Instructions for the task: Repeat the entries that follow verbatim, without any of their pictures.

Records provided:
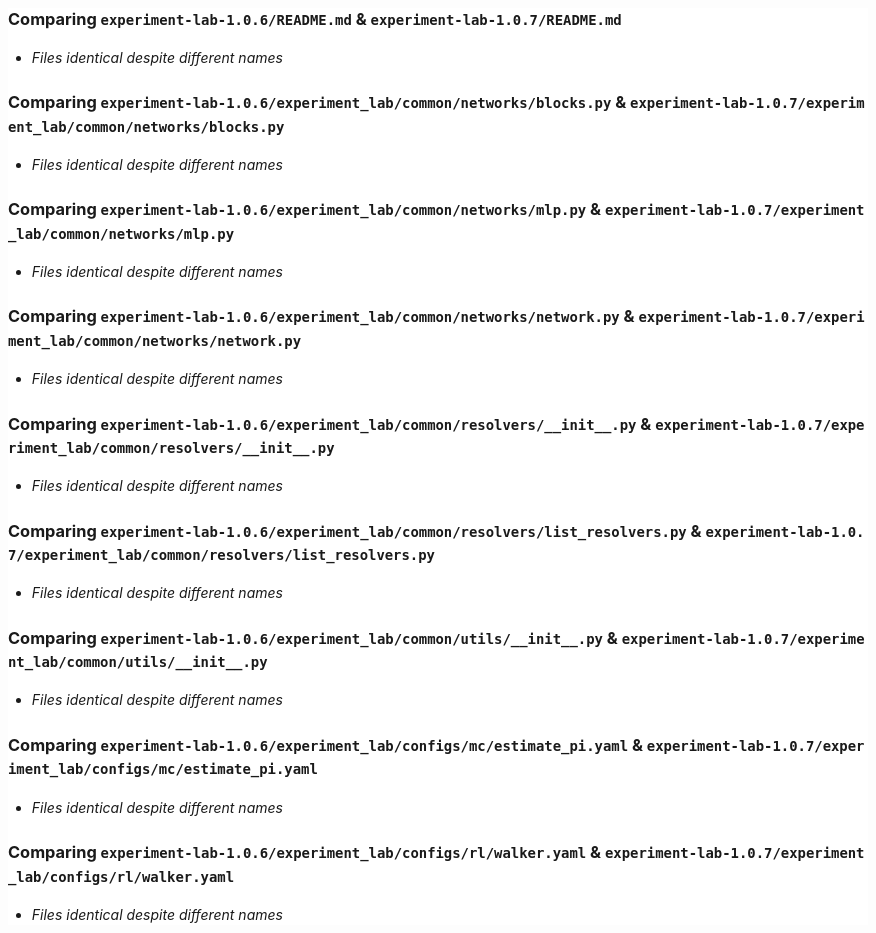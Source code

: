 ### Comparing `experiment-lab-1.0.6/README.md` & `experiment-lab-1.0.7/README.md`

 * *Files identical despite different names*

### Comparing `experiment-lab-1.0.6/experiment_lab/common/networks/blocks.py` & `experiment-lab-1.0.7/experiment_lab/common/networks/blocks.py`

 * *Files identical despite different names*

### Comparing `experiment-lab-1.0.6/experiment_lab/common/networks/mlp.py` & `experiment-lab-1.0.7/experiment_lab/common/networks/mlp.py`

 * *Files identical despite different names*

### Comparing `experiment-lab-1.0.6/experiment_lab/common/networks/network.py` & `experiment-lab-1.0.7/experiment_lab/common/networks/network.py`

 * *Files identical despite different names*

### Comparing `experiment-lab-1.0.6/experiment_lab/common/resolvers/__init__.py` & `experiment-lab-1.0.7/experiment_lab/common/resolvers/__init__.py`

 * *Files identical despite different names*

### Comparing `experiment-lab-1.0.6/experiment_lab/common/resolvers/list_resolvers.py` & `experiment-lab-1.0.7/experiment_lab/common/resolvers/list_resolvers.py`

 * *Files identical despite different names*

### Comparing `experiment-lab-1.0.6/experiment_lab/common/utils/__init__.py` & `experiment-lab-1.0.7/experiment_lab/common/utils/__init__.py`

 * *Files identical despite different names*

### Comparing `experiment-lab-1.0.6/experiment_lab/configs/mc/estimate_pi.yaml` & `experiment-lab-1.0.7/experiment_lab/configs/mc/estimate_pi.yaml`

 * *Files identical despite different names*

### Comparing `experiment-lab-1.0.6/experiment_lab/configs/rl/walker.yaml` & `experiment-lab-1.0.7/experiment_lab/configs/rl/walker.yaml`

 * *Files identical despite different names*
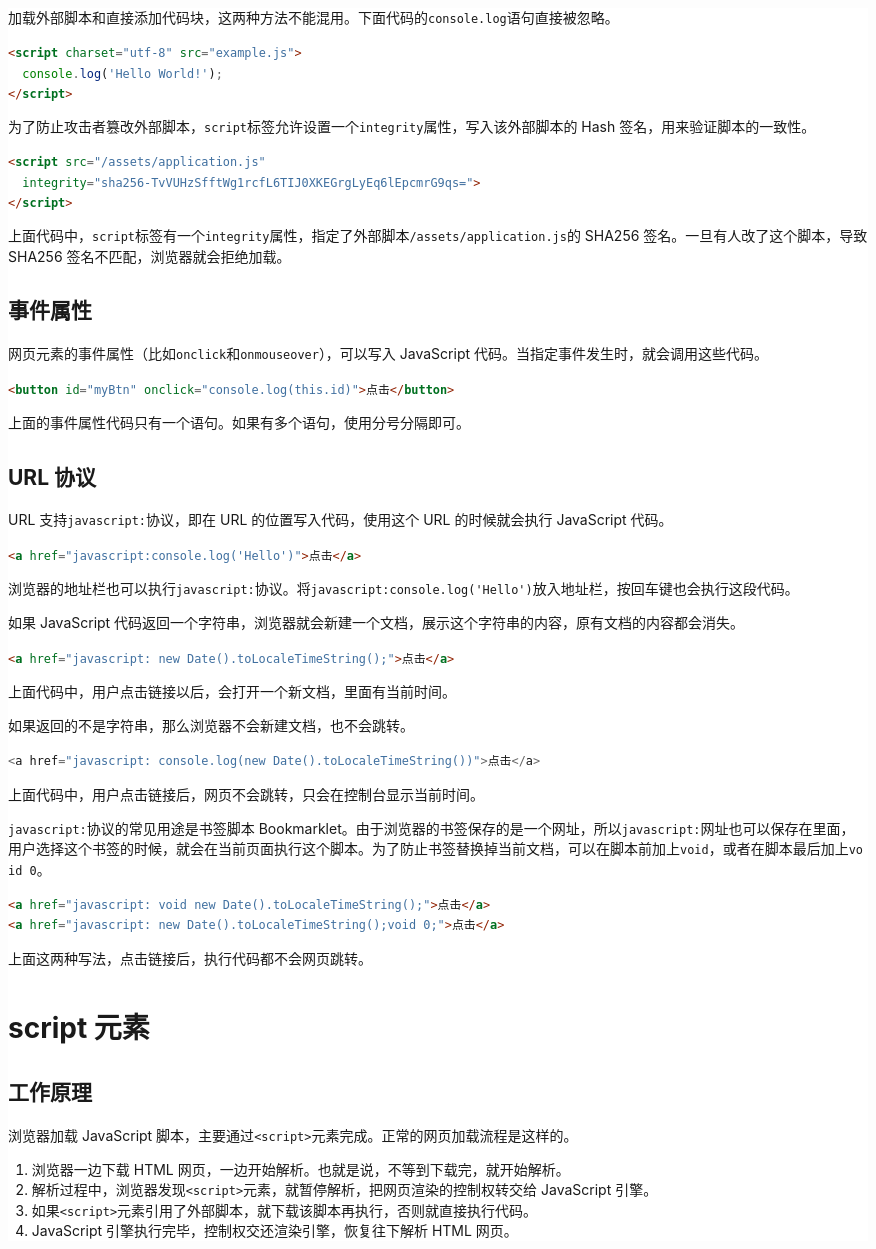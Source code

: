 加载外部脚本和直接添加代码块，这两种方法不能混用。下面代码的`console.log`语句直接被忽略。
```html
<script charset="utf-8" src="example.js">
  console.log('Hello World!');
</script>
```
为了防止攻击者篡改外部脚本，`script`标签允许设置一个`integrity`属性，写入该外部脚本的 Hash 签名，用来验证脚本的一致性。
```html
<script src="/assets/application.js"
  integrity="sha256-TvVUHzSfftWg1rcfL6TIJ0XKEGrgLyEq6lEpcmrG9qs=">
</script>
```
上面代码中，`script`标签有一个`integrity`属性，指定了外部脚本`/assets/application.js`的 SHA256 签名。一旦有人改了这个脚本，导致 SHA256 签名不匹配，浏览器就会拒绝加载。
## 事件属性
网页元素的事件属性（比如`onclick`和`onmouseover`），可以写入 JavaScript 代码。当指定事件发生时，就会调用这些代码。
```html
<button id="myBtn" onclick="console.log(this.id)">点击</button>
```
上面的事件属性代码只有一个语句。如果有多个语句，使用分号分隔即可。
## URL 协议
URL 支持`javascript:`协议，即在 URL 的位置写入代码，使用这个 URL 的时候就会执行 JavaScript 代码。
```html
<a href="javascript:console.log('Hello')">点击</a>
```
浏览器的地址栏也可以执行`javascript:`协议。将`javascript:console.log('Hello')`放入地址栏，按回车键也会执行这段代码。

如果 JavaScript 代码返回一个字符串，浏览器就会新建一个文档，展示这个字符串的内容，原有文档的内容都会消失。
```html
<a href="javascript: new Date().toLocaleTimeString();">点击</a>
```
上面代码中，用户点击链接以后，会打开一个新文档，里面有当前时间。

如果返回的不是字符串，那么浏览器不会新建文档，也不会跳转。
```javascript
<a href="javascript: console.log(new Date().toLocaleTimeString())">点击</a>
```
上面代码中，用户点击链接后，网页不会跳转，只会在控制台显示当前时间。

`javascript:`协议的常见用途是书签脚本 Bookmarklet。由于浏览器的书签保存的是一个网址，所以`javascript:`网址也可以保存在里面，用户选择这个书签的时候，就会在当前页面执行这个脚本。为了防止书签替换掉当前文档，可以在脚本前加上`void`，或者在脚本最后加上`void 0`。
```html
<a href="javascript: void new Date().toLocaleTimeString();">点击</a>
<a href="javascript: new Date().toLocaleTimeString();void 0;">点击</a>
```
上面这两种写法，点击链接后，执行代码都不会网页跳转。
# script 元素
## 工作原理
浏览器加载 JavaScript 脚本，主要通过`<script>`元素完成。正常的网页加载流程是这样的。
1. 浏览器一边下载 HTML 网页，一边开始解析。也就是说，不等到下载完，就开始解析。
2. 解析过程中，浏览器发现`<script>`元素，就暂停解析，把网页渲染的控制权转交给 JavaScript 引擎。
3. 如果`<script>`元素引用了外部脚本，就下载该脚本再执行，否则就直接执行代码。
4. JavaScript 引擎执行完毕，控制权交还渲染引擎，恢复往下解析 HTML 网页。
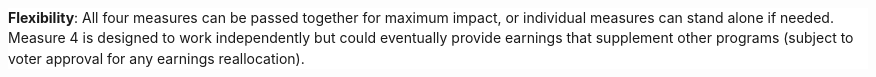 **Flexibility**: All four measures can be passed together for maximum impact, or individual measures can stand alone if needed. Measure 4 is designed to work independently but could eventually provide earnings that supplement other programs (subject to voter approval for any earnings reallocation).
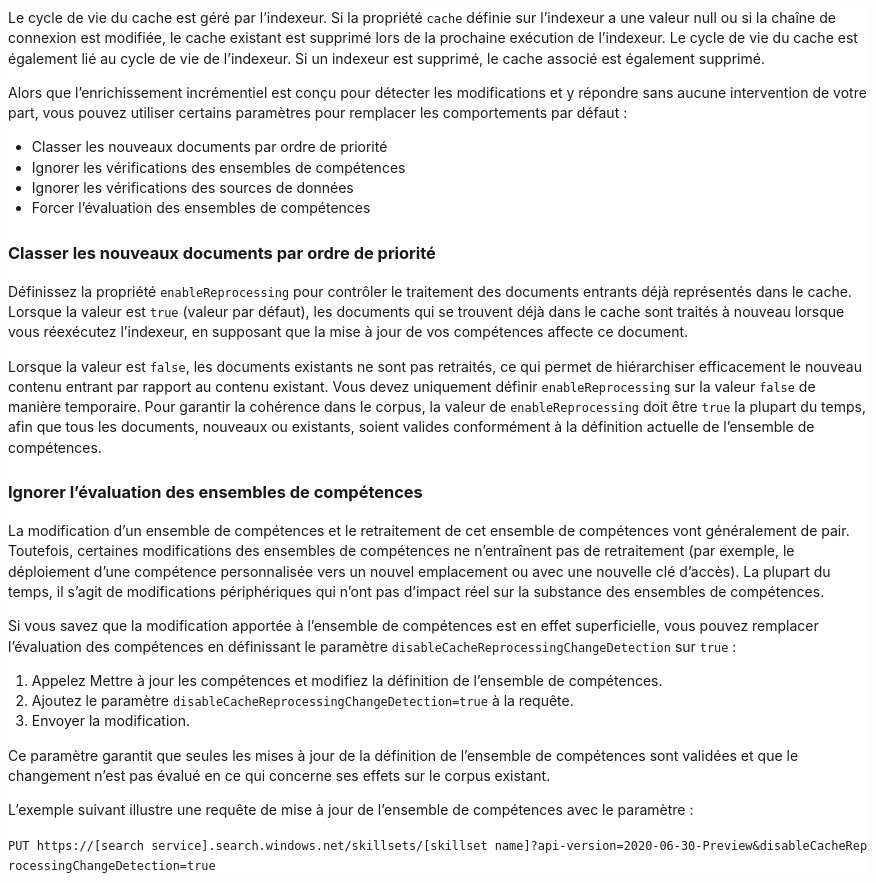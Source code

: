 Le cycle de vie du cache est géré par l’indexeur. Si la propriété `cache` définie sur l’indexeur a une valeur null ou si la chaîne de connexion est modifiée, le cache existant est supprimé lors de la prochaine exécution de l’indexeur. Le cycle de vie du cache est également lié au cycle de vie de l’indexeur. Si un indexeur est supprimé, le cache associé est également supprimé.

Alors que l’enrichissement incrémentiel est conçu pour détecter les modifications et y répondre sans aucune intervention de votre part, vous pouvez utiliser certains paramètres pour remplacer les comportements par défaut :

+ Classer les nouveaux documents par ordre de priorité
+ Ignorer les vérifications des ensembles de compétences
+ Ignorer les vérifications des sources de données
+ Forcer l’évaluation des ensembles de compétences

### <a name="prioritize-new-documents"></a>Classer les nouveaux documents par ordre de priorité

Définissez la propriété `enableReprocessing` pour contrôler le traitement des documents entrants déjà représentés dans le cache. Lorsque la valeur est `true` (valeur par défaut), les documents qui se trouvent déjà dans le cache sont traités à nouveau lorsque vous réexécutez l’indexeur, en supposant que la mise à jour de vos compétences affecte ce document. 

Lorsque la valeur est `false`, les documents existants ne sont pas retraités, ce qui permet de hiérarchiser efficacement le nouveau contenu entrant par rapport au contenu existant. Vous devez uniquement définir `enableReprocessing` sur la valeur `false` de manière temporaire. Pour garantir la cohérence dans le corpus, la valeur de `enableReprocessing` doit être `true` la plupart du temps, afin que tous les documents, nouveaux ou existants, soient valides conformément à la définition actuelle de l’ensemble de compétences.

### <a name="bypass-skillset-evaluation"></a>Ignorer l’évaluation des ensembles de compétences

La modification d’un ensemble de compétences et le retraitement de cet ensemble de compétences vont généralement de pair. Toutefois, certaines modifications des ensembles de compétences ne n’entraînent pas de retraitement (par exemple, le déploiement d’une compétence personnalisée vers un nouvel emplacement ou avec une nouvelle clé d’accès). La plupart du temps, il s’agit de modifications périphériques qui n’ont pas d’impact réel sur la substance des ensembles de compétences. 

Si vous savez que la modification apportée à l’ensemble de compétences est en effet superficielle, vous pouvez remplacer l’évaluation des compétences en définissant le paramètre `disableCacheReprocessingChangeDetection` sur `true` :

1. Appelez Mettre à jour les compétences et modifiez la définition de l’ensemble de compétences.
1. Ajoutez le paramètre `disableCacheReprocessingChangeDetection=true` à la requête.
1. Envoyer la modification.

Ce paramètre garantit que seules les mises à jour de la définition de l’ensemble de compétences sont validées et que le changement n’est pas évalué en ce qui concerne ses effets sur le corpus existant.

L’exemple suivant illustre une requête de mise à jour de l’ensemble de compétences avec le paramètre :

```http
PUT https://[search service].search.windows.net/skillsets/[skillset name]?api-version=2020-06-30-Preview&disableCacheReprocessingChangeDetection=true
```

Answer area:
Source code

: ### Comparing `experiment-lab-1.0.6/README.md` & `experiment-lab-1.0.7/README.md`

 * *Files identical despite different names*

### Comparing `experiment-lab-1.0.6/experiment_lab/common/networks/blocks.py` & `experiment-lab-1.0.7/experiment_lab/common/networks/blocks.py`

 * *Files identical despite different names*

### Comparing `experiment-lab-1.0.6/experiment_lab/common/networks/mlp.py` & `experiment-lab-1.0.7/experiment_lab/common/networks/mlp.py`

 * *Files identical despite different names*

### Comparing `experiment-lab-1.0.6/experiment_lab/common/networks/network.py` & `experiment-lab-1.0.7/experiment_lab/common/networks/network.py`

 * *Files identical despite different names*

### Comparing `experiment-lab-1.0.6/experiment_lab/common/resolvers/__init__.py` & `experiment-lab-1.0.7/experiment_lab/common/resolvers/__init__.py`

 * *Files identical despite different names*

### Comparing `experiment-lab-1.0.6/experiment_lab/common/resolvers/list_resolvers.py` & `experiment-lab-1.0.7/experiment_lab/common/resolvers/list_resolvers.py`

 * *Files identical despite different names*

### Comparing `experiment-lab-1.0.6/experiment_lab/common/utils/__init__.py` & `experiment-lab-1.0.7/experiment_lab/common/utils/__init__.py`

 * *Files identical despite different names*

### Comparing `experiment-lab-1.0.6/experiment_lab/configs/mc/estimate_pi.yaml` & `experiment-lab-1.0.7/experiment_lab/configs/mc/estimate_pi.yaml`

 * *Files identical despite different names*

### Comparing `experiment-lab-1.0.6/experiment_lab/configs/rl/walker.yaml` & `experiment-lab-1.0.7/experiment_lab/configs/rl/walker.yaml`

 * *Files identical despite different names*
Source code

: 加载外部脚本和直接添加代码块，这两种方法不能混用。下面代码的`console.log`语句直接被忽略。
```html
<script charset="utf-8" src="example.js">
  console.log('Hello World!');
</script>
```
为了防止攻击者篡改外部脚本，`script`标签允许设置一个`integrity`属性，写入该外部脚本的 Hash 签名，用来验证脚本的一致性。
```html
<script src="/assets/application.js"
  integrity="sha256-TvVUHzSfftWg1rcfL6TIJ0XKEGrgLyEq6lEpcmrG9qs=">
</script>
```
上面代码中，`script`标签有一个`integrity`属性，指定了外部脚本`/assets/application.js`的 SHA256 签名。一旦有人改了这个脚本，导致 SHA256 签名不匹配，浏览器就会拒绝加载。
## 事件属性
网页元素的事件属性（比如`onclick`和`onmouseover`），可以写入 JavaScript 代码。当指定事件发生时，就会调用这些代码。
```html
<button id="myBtn" onclick="console.log(this.id)">点击</button>
```
上面的事件属性代码只有一个语句。如果有多个语句，使用分号分隔即可。
## URL 协议
URL 支持`javascript:`协议，即在 URL 的位置写入代码，使用这个 URL 的时候就会执行 JavaScript 代码。
```html
<a href="javascript:console.log('Hello')">点击</a>
```
浏览器的地址栏也可以执行`javascript:`协议。将`javascript:console.log('Hello')`放入地址栏，按回车键也会执行这段代码。

如果 JavaScript 代码返回一个字符串，浏览器就会新建一个文档，展示这个字符串的内容，原有文档的内容都会消失。
```html
<a href="javascript: new Date().toLocaleTimeString();">点击</a>
```
上面代码中，用户点击链接以后，会打开一个新文档，里面有当前时间。

如果返回的不是字符串，那么浏览器不会新建文档，也不会跳转。
```javascript
<a href="javascript: console.log(new Date().toLocaleTimeString())">点击</a>
```
上面代码中，用户点击链接后，网页不会跳转，只会在控制台显示当前时间。

`javascript:`协议的常见用途是书签脚本 Bookmarklet。由于浏览器的书签保存的是一个网址，所以`javascript:`网址也可以保存在里面，用户选择这个书签的时候，就会在当前页面执行这个脚本。为了防止书签替换掉当前文档，可以在脚本前加上`void`，或者在脚本最后加上`void 0`。
```html
<a href="javascript: void new Date().toLocaleTimeString();">点击</a>
<a href="javascript: new Date().toLocaleTimeString();void 0;">点击</a>
```
上面这两种写法，点击链接后，执行代码都不会网页跳转。
# script 元素
## 工作原理
浏览器加载 JavaScript 脚本，主要通过`<script>`元素完成。正常的网页加载流程是这样的。
1. 浏览器一边下载 HTML 网页，一边开始解析。也就是说，不等到下载完，就开始解析。
2. 解析过程中，浏览器发现`<script>`元素，就暂停解析，把网页渲染的控制权转交给 JavaScript 引擎。
3. 如果`<script>`元素引用了外部脚本，就下载该脚本再执行，否则就直接执行代码。
4. JavaScript 引擎执行完毕，控制权交还渲染引擎，恢复往下解析 HTML 网页。
 **Flexibility**: All four measures can be passed together for maximum impact, or individual measures can stand alone if needed. Measure 4 is designed to work independently but could eventually provide earnings that supplement other programs (subject to voter approval for any earnings reallocation).
Source code

: Le cycle de vie du cache est géré par l’indexeur. Si la propriété `cache` définie sur l’indexeur a une valeur null ou si la chaîne de connexion est modifiée, le cache existant est supprimé lors de la prochaine exécution de l’indexeur. Le cycle de vie du cache est également lié au cycle de vie de l’indexeur. Si un indexeur est supprimé, le cache associé est également supprimé.

Alors que l’enrichissement incrémentiel est conçu pour détecter les modifications et y répondre sans aucune intervention de votre part, vous pouvez utiliser certains paramètres pour remplacer les comportements par défaut :

+ Classer les nouveaux documents par ordre de priorité
+ Ignorer les vérifications des ensembles de compétences
+ Ignorer les vérifications des sources de données
+ Forcer l’évaluation des ensembles de compétences

### <a name="prioritize-new-documents"></a>Classer les nouveaux documents par ordre de priorité

Définissez la propriété `enableReprocessing` pour contrôler le traitement des documents entrants déjà représentés dans le cache. Lorsque la valeur est `true` (valeur par défaut), les documents qui se trouvent déjà dans le cache sont traités à nouveau lorsque vous réexécutez l’indexeur, en supposant que la mise à jour de vos compétences affecte ce document. 

Lorsque la valeur est `false`, les documents existants ne sont pas retraités, ce qui permet de hiérarchiser efficacement le nouveau contenu entrant par rapport au contenu existant. Vous devez uniquement définir `enableReprocessing` sur la valeur `false` de manière temporaire. Pour garantir la cohérence dans le corpus, la valeur de `enableReprocessing` doit être `true` la plupart du temps, afin que tous les documents, nouveaux ou existants, soient valides conformément à la définition actuelle de l’ensemble de compétences.

### <a name="bypass-skillset-evaluation"></a>Ignorer l’évaluation des ensembles de compétences

La modification d’un ensemble de compétences et le retraitement de cet ensemble de compétences vont généralement de pair. Toutefois, certaines modifications des ensembles de compétences ne n’entraînent pas de retraitement (par exemple, le déploiement d’une compétence personnalisée vers un nouvel emplacement ou avec une nouvelle clé d’accès). La plupart du temps, il s’agit de modifications périphériques qui n’ont pas d’impact réel sur la substance des ensembles de compétences. 

Si vous savez que la modification apportée à l’ensemble de compétences est en effet superficielle, vous pouvez remplacer l’évaluation des compétences en définissant le paramètre `disableCacheReprocessingChangeDetection` sur `true` :

1. Appelez Mettre à jour les compétences et modifiez la définition de l’ensemble de compétences.
1. Ajoutez le paramètre `disableCacheReprocessingChangeDetection=true` à la requête.
1. Envoyer la modification.

Ce paramètre garantit que seules les mises à jour de la définition de l’ensemble de compétences sont validées et que le changement n’est pas évalué en ce qui concerne ses effets sur le corpus existant.

L’exemple suivant illustre une requête de mise à jour de l’ensemble de compétences avec le paramètre :

```http
PUT https://[search service].search.windows.net/skillsets/[skillset name]?api-version=2020-06-30-Preview&disableCacheReprocessingChangeDetection=true
```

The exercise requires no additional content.